● **Task details**: Look through the records and copy every line in which "gestion" appears.

BEGIN

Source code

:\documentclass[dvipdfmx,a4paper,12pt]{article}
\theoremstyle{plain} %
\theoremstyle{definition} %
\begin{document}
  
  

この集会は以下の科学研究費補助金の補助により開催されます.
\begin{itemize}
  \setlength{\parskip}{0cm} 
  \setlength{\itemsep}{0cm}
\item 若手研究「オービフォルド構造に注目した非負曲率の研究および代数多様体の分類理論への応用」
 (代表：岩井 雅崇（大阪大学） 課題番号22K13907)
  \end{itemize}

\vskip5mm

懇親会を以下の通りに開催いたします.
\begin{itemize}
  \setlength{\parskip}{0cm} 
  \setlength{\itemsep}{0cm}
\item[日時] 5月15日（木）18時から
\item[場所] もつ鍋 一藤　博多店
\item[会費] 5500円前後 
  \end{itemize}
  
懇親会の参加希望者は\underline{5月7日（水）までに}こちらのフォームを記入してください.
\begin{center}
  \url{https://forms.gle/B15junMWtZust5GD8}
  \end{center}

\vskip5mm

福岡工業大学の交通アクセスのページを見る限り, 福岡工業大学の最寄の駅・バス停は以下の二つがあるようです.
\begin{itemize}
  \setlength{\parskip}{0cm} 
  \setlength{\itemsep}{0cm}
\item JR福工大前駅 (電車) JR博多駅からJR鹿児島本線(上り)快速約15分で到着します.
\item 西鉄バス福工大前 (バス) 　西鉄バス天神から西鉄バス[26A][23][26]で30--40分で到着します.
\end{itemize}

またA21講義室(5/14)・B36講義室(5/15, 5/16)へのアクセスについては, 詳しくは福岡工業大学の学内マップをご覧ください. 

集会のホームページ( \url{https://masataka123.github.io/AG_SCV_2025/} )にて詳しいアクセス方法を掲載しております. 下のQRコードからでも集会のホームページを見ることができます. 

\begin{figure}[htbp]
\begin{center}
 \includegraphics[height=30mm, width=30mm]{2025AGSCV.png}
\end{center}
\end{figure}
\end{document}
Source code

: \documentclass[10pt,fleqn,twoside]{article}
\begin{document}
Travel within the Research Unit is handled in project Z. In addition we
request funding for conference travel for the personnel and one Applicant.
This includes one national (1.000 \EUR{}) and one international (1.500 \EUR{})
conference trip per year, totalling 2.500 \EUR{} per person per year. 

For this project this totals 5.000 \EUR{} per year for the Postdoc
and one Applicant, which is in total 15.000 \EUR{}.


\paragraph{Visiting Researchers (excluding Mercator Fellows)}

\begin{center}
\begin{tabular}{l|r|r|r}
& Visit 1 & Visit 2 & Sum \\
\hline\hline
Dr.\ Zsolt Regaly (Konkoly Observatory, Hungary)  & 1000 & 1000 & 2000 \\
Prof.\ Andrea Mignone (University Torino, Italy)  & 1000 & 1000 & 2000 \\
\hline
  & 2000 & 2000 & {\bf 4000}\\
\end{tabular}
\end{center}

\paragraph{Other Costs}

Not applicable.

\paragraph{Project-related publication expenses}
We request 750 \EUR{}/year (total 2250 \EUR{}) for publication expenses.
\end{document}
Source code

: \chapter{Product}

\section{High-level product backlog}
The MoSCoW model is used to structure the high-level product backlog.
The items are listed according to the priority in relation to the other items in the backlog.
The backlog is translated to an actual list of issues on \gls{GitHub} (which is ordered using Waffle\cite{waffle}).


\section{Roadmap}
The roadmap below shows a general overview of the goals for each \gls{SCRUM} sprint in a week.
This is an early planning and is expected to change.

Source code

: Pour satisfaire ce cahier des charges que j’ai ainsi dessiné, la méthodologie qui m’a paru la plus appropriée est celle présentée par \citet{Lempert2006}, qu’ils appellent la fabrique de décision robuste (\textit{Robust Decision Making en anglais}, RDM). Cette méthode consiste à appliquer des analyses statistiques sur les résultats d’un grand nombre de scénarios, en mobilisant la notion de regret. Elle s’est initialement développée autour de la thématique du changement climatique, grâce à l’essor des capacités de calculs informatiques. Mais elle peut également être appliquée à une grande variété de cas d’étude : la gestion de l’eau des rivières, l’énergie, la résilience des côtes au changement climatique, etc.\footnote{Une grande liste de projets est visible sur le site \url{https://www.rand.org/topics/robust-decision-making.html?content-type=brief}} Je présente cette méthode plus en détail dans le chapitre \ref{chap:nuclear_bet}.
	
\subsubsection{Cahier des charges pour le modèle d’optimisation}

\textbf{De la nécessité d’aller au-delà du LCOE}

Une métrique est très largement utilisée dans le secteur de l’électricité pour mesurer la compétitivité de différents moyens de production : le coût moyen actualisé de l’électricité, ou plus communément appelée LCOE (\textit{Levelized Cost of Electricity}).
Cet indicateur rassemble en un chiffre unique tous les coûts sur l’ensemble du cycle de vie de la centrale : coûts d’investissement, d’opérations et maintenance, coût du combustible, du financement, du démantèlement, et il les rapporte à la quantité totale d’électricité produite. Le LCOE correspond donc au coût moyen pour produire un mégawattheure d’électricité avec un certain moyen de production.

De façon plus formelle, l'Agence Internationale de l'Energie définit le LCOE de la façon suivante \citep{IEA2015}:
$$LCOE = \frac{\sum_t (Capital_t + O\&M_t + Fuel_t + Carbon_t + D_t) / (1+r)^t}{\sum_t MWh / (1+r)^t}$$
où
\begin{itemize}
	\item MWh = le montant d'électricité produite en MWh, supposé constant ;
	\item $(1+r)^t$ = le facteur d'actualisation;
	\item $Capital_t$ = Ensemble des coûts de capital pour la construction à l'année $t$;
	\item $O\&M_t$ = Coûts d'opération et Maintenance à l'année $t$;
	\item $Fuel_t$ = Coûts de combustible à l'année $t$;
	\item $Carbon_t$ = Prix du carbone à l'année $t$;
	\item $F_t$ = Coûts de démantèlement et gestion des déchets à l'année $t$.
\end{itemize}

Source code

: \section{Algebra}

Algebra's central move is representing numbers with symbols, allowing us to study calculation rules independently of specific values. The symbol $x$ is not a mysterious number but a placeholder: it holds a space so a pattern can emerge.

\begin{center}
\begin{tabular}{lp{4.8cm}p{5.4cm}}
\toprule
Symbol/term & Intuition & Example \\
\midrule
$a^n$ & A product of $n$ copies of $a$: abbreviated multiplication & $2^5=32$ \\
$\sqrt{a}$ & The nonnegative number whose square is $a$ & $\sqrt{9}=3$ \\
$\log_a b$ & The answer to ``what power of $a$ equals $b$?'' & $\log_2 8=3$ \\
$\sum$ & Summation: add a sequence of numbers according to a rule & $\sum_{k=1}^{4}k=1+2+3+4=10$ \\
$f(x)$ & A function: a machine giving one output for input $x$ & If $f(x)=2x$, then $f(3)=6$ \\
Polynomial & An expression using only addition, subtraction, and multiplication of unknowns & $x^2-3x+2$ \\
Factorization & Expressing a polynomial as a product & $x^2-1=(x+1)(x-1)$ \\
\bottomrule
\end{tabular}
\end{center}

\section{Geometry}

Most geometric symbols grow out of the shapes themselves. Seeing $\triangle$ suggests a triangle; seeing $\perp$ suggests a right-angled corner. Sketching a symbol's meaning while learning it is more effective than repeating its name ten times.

END

● **Exercise response**:
: Pour satisfaire ce cahier des charges que j’ai ainsi dessiné, la méthodologie qui m’a paru la plus appropriée est celle présentée par \citet{Lempert2006}, qu’ils appellent la fabrique de décision robuste (\textit{Robust Decision Making en anglais}, RDM). Cette méthode consiste à appliquer des analyses statistiques sur les résultats d’un grand nombre de scénarios, en mobilisant la notion de regret. Elle s’est initialement développée autour de la thématique du changement climatique, grâce à l’essor des capacités de calculs informatiques. Mais elle peut également être appliquée à une grande variété de cas d’étude : la gestion de l’eau des rivières, l’énergie, la résilience des côtes au changement climatique, etc.\footnote{Une grande liste de projets est visible sur le site \url{https://www.rand.org/topics/robust-decision-making.html?content-type=brief}} Je présente cette méthode plus en détail dans le chapitre \ref{chap:nuclear_bet}.
	\item $F_t$ = Coûts de démantèlement et gestion des déchets à l'année $t$.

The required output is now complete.